The Lithiums are vacuum packed anyway, so should not be a problem in ...... a vacuum.
Correct, IF, and it's a very, very big IF, the seals are OK, with the proviso that cells aren't "vacuum packed".
Cells aren't evacuated during manufacture, as if they were the organic solvent carrier would boil off. The process used is to externally pressurise the pouch before it's welded. Seal and plastic laminate failure seems to be a surprisingly common failure mode in my experience. As the polymer electrolyte is carried in an organic liquid solvent inside the pouch, and as I know for sure that this leaks from time to time from defective cells at atmospheric pressure, I think it's reasonable to suspect that such a failure mode might be exacerbated in a vacuum.

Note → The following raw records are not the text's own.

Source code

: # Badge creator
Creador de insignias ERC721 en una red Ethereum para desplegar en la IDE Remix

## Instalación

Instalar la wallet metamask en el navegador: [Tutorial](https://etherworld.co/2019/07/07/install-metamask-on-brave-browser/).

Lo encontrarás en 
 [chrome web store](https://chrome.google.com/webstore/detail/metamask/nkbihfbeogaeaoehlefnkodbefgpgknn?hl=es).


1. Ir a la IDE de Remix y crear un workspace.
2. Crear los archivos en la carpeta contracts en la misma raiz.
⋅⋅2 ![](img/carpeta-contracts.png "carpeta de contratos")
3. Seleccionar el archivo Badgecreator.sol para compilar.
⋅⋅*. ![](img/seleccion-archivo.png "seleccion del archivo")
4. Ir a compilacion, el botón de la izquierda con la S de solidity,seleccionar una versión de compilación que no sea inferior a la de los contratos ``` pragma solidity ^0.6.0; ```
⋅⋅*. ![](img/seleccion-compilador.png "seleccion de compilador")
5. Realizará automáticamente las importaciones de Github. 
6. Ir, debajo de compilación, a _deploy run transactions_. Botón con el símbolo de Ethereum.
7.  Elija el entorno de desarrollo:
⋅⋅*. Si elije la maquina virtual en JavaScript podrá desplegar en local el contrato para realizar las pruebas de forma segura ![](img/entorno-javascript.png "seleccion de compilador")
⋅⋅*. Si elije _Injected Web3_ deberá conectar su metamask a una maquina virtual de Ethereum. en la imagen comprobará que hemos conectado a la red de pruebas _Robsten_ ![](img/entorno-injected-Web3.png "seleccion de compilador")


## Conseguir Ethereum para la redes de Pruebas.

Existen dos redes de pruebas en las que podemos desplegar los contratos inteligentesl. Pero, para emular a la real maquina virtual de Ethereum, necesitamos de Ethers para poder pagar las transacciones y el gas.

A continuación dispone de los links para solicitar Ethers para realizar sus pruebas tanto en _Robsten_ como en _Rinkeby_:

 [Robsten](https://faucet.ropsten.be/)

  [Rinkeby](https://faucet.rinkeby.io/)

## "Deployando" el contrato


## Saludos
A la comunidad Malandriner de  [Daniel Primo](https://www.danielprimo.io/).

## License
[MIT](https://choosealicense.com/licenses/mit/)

BTW, the "chain reaction" plate separation failure mode may well be more critical in a vacuum, because normally atmospheric pressure acts to keep the electrodes in intimate contact with the polymer electrolyte. This is the reason that applying physical pressure to the side of the cells tends to improve both reliability and lower internal resistance. It might be hard to engineer this into the small space you have available, but if possible I think you may find that it will improve both low temperature performance and reliability.
The way the "chain reaction" failure happens is that a microscopic area of electrode loses intimate contact with the polymer. This then results is a local increase in internal resistance in this region. The increased resistance results in increased local heating, which then causes tiny amounts of the organic solvent carrier to vaporise. The resulting vapour pressure then tries to separate a larger area of electrode, leading to a rapid acceleration in failure. The end result is what many will have seen, a "puffed" cell, where the organic carrier has vaporised to a significant degree and expanded the pouch like a balloon.
My guess, as a humble scientist, is that such cell degradation is going to be more probable in a vacuum, where the external pressure will be way lower than the vapour pressure of the organic solvent carrier in the polymer.